Es zeigt sich, dass stammesgeschichtliche "Konservativtypen" vielfach in Lebensräumen mit relativ konstanten Lebensbedingungen zu finden sind. Ein konstanter Lebensraum genügt aber auch nicht als alleinige Voraussetzung. Die Tatsache, dass stets nur Einzelfälle, nicht aber ganze Faunen und Floren Jahrmillionen hindurch unverändert bis zur Gegenwart erhalten haben, spricht dafür, dass mit weiteren Faktoren zu rechnen ist.

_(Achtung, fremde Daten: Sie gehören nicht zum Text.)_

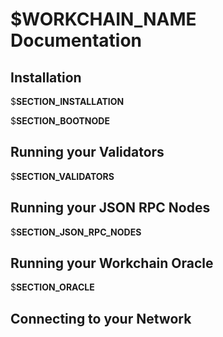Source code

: # $__WORKCHAIN_NAME__ Documentation

## Installation

$__SECTION_INSTALLATION__

$__SECTION_BOOTNODE__

## Running your Validators

$__SECTION_VALIDATORS__

## Running your JSON RPC Nodes

$__SECTION_JSON_RPC_NODES__

## Running your Workchain Oracle

$__SECTION_ORACLE__

## Connecting to your Network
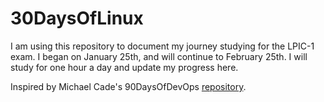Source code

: # 30DaysOfLinux
I am using this repository to document my journey studying for the LPIC-1 exam. I began on January 25th, and will continue to February 25th. I will study for one hour a day and update my progress here.  

Inspired by Michael Cade's 90DaysOfDevOps [repository](https://github.com/MichaelCade/90DaysOfDevOps).
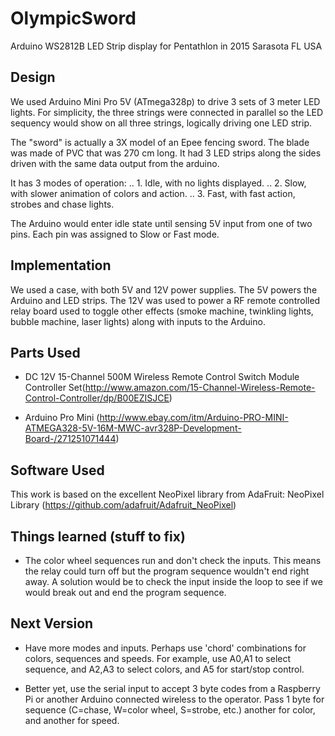 # OlympicSword
Arduino WS2812B LED Strip display for Pentathlon in 2015 Sarasota FL USA

## Design
We used Arduino Mini Pro 5V (ATmega328p) to drive 3 sets of 3 meter LED lights.  For simplicity, the three strings were connected in parallel so the LED sequency would show on all three strings, logically driving one LED strip.

The "sword" is actually a 3X model of an Epee fencing sword.  The blade was made of PVC that was 270 cm long.  It had 3 LED strips along the sides driven with the same data output from the arduino.

It has 3 modes of operation:
.. 1. Idle, with no lights displayed.
.. 2. Slow, with slower animation of colors and action.
.. 3. Fast, with fast action, strobes and chase lights.

The Arduino would enter idle state until sensing 5V input from one of two pins.  Each pin was assigned to Slow or Fast mode.

## Implementation
We used a case, with both 5V and 12V power supplies.  The 5V powers the Arduino and LED strips.  The 12V was used to power a RF remote controlled relay board used to toggle other effects (smoke machine, twinkling lights, bubble machine, laser lights) along with inputs to the Arduino.

## Parts Used

* DC 12V 15-Channel 500M Wireless Remote Control Switch Module Controller Set(http://www.amazon.com/15-Channel-Wireless-Remote-Control-Controller/dp/B00EZISJCE)

* Arduino Pro Mini (http://www.ebay.com/itm/Arduino-PRO-MINI-ATMEGA328-5V-16M-MWC-avr328P-Development-Board-/271251071444)
 

## Software Used

This work is based on the excellent NeoPixel library from AdaFruit:
NeoPixel Library (https://github.com/adafruit/Adafruit_NeoPixel)


## Things learned (stuff to fix)

* The color wheel sequences run and don't check the inputs.  This means the relay could turn off but the program sequence wouldn't end right away.  A solution would be to check the input inside the loop to see if we would break out and end the program sequence.


## Next Version

* Have more modes and inputs.  Perhaps use 'chord' combinations for colors, sequences and speeds.  For example, use A0,A1 to select sequence, and A2,A3 to select colors, and A5 for start/stop control.

* Better yet, use the serial input to accept 3 byte codes from a Raspberry Pi or another Arduino connected wireless to the operator.  Pass 1 byte for sequence (C=chase, W=color wheel, S=strobe, etc.) another for color, and another for speed.






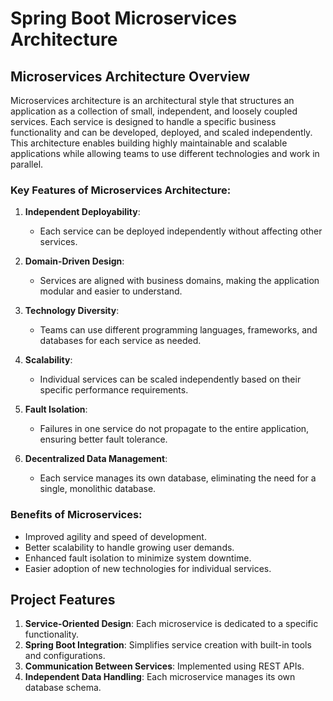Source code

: # Spring Boot Microservices Architecture

## Microservices Architecture Overview
Microservices architecture is an architectural style that structures an application as a collection of small, independent, and loosely coupled services. Each service is designed to handle a specific business functionality and can be developed, deployed, and scaled independently. This architecture enables building highly maintainable and scalable applications while allowing teams to use different technologies and work in parallel.

### Key Features of Microservices Architecture:
1. **Independent Deployability**:
   - Each service can be deployed independently without affecting other services.
   
2. **Domain-Driven Design**:
   - Services are aligned with business domains, making the application modular and easier to understand.

3. **Technology Diversity**:
   - Teams can use different programming languages, frameworks, and databases for each service as needed.

4. **Scalability**:
   - Individual services can be scaled independently based on their specific performance requirements.

5. **Fault Isolation**:
   - Failures in one service do not propagate to the entire application, ensuring better fault tolerance.

6. **Decentralized Data Management**:
   - Each service manages its own database, eliminating the need for a single, monolithic database.

### Benefits of Microservices:
- Improved agility and speed of development.
- Better scalability to handle growing user demands.
- Enhanced fault isolation to minimize system downtime.
- Easier adoption of new technologies for individual services.

## Project Features
1. **Service-Oriented Design**: Each microservice is dedicated to a specific functionality.
2. **Spring Boot Integration**: Simplifies service creation with built-in tools and configurations.
3. **Communication Between Services**: Implemented using REST APIs.
4. **Independent Data Handling**: Each microservice manages its own database schema.
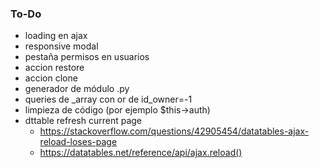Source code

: ### To-Do
- loading en ajax
- responsive modal
- pestaña permisos en usuarios
- accion restore
- accion clone
- generador de módulo .py
- queries de _array con or de id_owner=-1
- limpieza de código (por ejemplo $this->auth)
- dttable refresh current page
    - https://stackoverflow.com/questions/42905454/datatables-ajax-reload-loses-page
    - https://datatables.net/reference/api/ajax.reload()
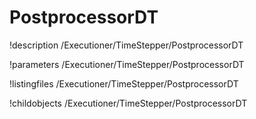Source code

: <!-- MOOSE Documentation Stub: Remove this when content is added. -->

# PostprocessorDT
!description /Executioner/TimeStepper/PostprocessorDT

!parameters /Executioner/TimeStepper/PostprocessorDT

!listingfiles /Executioner/TimeStepper/PostprocessorDT

!childobjects /Executioner/TimeStepper/PostprocessorDT
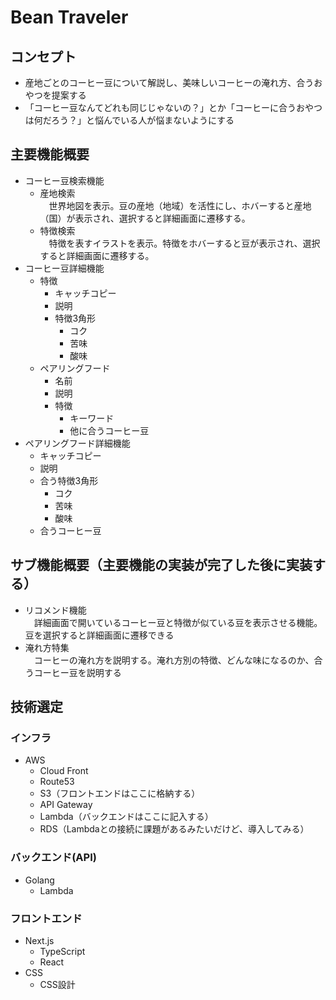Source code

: # Bean Traveler
## コンセプト
- 産地ごとのコーヒー豆について解説し、美味しいコーヒーの淹れ方、合うおやつを提案する
- 「コーヒー豆なんてどれも同じじゃないの？」とか「コーヒーに合うおやつは何だろう？」と悩んでいる人が悩まないようにする
## 主要機能概要
- コーヒー豆検索機能
  - 産地検索  
  　世界地図を表示。豆の産地（地域）を活性にし、ホバーすると産地（国）が表示され、選択すると詳細画面に遷移する。
  - 特徴検索  
  　特徴を表すイラストを表示。特徴をホバーすると豆が表示され、選択すると詳細画面に遷移する。
- コーヒー豆詳細機能
  - 特徴  
    - キャッチコピー
    - 説明
    - 特徴3角形
      - コク
      - 苦味
      - 酸味
  - ペアリングフード
    - 名前
    - 説明
    - 特徴
      - キーワード
      - 他に合うコーヒー豆
- ペアリングフード詳細機能
  - キャッチコピー
  - 説明
  - 合う特徴3角形
      - コク
      - 苦味
      - 酸味
  - 合うコーヒー豆
## サブ機能概要（主要機能の実装が完了した後に実装する）
- リコメンド機能  
　詳細画面で開いているコーヒー豆と特徴が似ている豆を表示させる機能。豆を選択すると詳細画面に遷移できる
- 淹れ方特集  
　コーヒーの淹れ方を説明する。淹れ方別の特徴、どんな味になるのか、合うコーヒー豆を説明する
## 技術選定
### インフラ
- AWS
  - Cloud Front
  - Route53
  - S3（フロントエンドはここに格納する）
  - API Gateway
  - Lambda（バックエンドはここに記入する）
  - RDS（Lambdaとの接続に課題があるみたいだけど、導入してみる）
### バックエンド(API)
- Golang
  - Lambda
### フロントエンド
- Next.js
  - TypeScript
  - React
- CSS
  - CSS設計

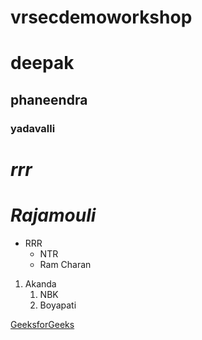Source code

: # vrsecdemoworkshop
# deepak
## phaneendra
### yadavalli
# *rrr*
# ***Rajamouli***
* RRR
  * NTR
  * Ram Charan
1. Akanda
    1. NBK
    2. Boyapati

[GeeksforGeeks](https://www.geeksforgeeks.org/)
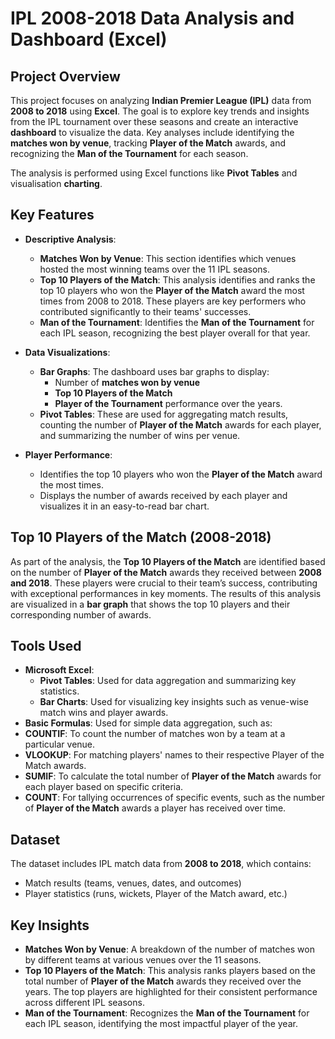 # IPL 2008-2018 Data Analysis and Dashboard (Excel)

## Project Overview

This project focuses on analyzing **Indian Premier League (IPL)** data from **2008 to 2018** using **Excel**. The goal is to explore key trends and insights from the IPL tournament over these seasons and create an interactive **dashboard** to visualize the data. Key analyses include identifying the **matches won by venue**, tracking **Player of the Match** awards, and recognizing the **Man of the Tournament** for each season. 

The analysis is performed using Excel functions like **Pivot Tables** and visualisation **charting**.

## Key Features

- **Descriptive Analysis**:
  - **Matches Won by Venue**: This section identifies which venues hosted the most winning teams over the 11 IPL seasons.
  - **Top 10 Players of the Match**: This analysis identifies and ranks the top 10 players who won the **Player of the Match** award the most times from 2008 to 2018. These players are key performers who contributed significantly to their teams' successes.
  - **Man of the Tournament**: Identifies the **Man of the Tournament** for each IPL season, recognizing the best player overall for that year.

- **Data Visualizations**:
  - **Bar Graphs**: The dashboard uses bar graphs to display:
    - Number of **matches won by venue**
    - **Top 10 Players of the Match**
    - **Player of the Tournament** performance over the years.
  - **Pivot Tables**: These are used for aggregating match results, counting the number of **Player of the Match** awards for each player, and summarizing the number of wins per venue.

- **Player Performance**:
  - Identifies the top 10 players who won the **Player of the Match** award the most times.
  - Displays the number of awards received by each player and visualizes it in an easy-to-read bar chart.

## Top 10 Players of the Match (2008-2018)

As part of the analysis, the **Top 10 Players of the Match** are identified based on the number of **Player of the Match** awards they received between **2008 and 2018**. These players were crucial to their team’s success, contributing with exceptional performances in key moments. The results of this analysis are visualized in a **bar graph** that shows the top 10 players and their corresponding number of awards.

## Tools Used

- **Microsoft Excel**: 
  - **Pivot Tables**: Used for data aggregation and summarizing key statistics.
  - **Bar Charts**: Used for visualizing key insights such as venue-wise match wins and player awards.
 - **Basic Formulas**: Used for simple data aggregation, such as:
  - **COUNTIF**: To count the number of matches won by a team at a particular venue.
  - **VLOOKUP**: For matching players' names to their respective Player of the Match awards.
  - **SUMIF**: To calculate the total number of **Player of the Match** awards for each player based on specific criteria.
  - **COUNT**: For tallying occurrences of specific events, such as the number of **Player of the Match** awards a player has received over time.


## Dataset

The dataset includes IPL match data from **2008 to 2018**, which contains:
- Match results (teams, venues, dates, and outcomes)
- Player statistics (runs, wickets, Player of the Match award, etc.)

## Key Insights

- **Matches Won by Venue**: A breakdown of the number of matches won by different teams at various venues over the 11 seasons.
- **Top 10 Players of the Match**: This analysis ranks players based on the total number of **Player of the Match** awards they received over the years. The top players are highlighted for their consistent performance across different IPL seasons.
- **Man of the Tournament**: Recognizes the **Man of the Tournament** for each IPL season, identifying the most impactful player of the year.
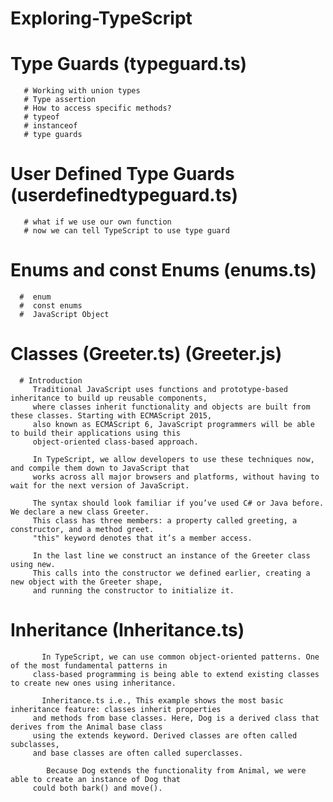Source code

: # Exploring-TypeScript

  #  Type Guards (typeguard.ts)
       # Working with union types
       # Type assertion   
       # How to access specific methods? 
       # typeof   
       # instanceof
       # type guards 
  #  User Defined Type Guards (userdefinedtypeguard.ts)
       # what if we use our own function
       # now we can tell TypeScript to use type guard 
  #  Enums and const Enums (enums.ts)
      #  enum
      #  const enums
      #  JavaScript Object
  #  Classes (Greeter.ts) (Greeter.js)
      # Introduction  
         Traditional JavaScript uses functions and prototype-based inheritance to build up reusable components, 
         where classes inherit functionality and objects are built from these classes. Starting with ECMAScript 2015,
         also known as ECMAScript 6, JavaScript programmers will be able to build their applications using this
         object-oriented class-based approach.
         
         In TypeScript, we allow developers to use these techniques now, and compile them down to JavaScript that 
         works across all major browsers and platforms, without having to wait for the next version of JavaScript.
         
         The syntax should look familiar if you’ve used C# or Java before. We declare a new class Greeter. 
         This class has three members: a property called greeting, a constructor, and a method greet.  
         "this" keyword denotes that it’s a member access.
         
         In the last line we construct an instance of the Greeter class using new. 
         This calls into the constructor we defined earlier, creating a new object with the Greeter shape, 
         and running the constructor to initialize it.
         
  #  Inheritance (Inheritance.ts)
           In TypeScript, we can use common object-oriented patterns. One of the most fundamental patterns in 
         class-based programming is being able to extend existing classes to create new ones using inheritance.
         
           Inheritance.ts i.e., This example shows the most basic inheritance feature: classes inherit properties 
         and methods from base classes. Here, Dog is a derived class that derives from the Animal base class 
         using the extends keyword. Derived classes are often called subclasses, 
         and base classes are often called superclasses.
         
            Because Dog extends the functionality from Animal, we were able to create an instance of Dog that 
         could both bark() and move().
         
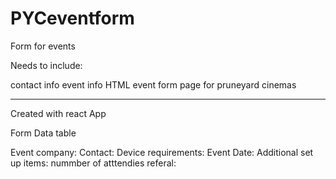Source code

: # PYCeventform

Form for events

Needs to include:

contact info
event info
HTML event form page for pruneyard cinemas

-----------------------------------------------------------------------------------------------------------------------------------------------------------

Created with react App

Form Data table

Event company:
Contact:
Device requirements:
Event Date:
Additional set up items:
nummber of atttendies
referal:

Lebende Fossilien sind in ihrer Verbreitung auf Reliktlebensräume beschränkt, sie haben in Bereichen der Erde überlebt, die von Konkurrenten weitgehend abgeschirmt sind. Es kommt daher auch der räumlichen Isolierung eine gewisse Rolle zu. Für die ökologischen Generalisten unter den lebenden Fossilien ist eine eingeschränkte Verbreitung verständlich: Zwar wären sie als Generalisten im Stande, sich in einer großen Vielfalt von Umgebungen anzupassen, sie sind aber gegenüber den moderneren, stärker spezialisierten Arten nicht konkurrenzfähig. Deshalb können sie sich nicht ausbreiten und bleiben auf ihren kleinräumigen Reliktarealen beschränkt.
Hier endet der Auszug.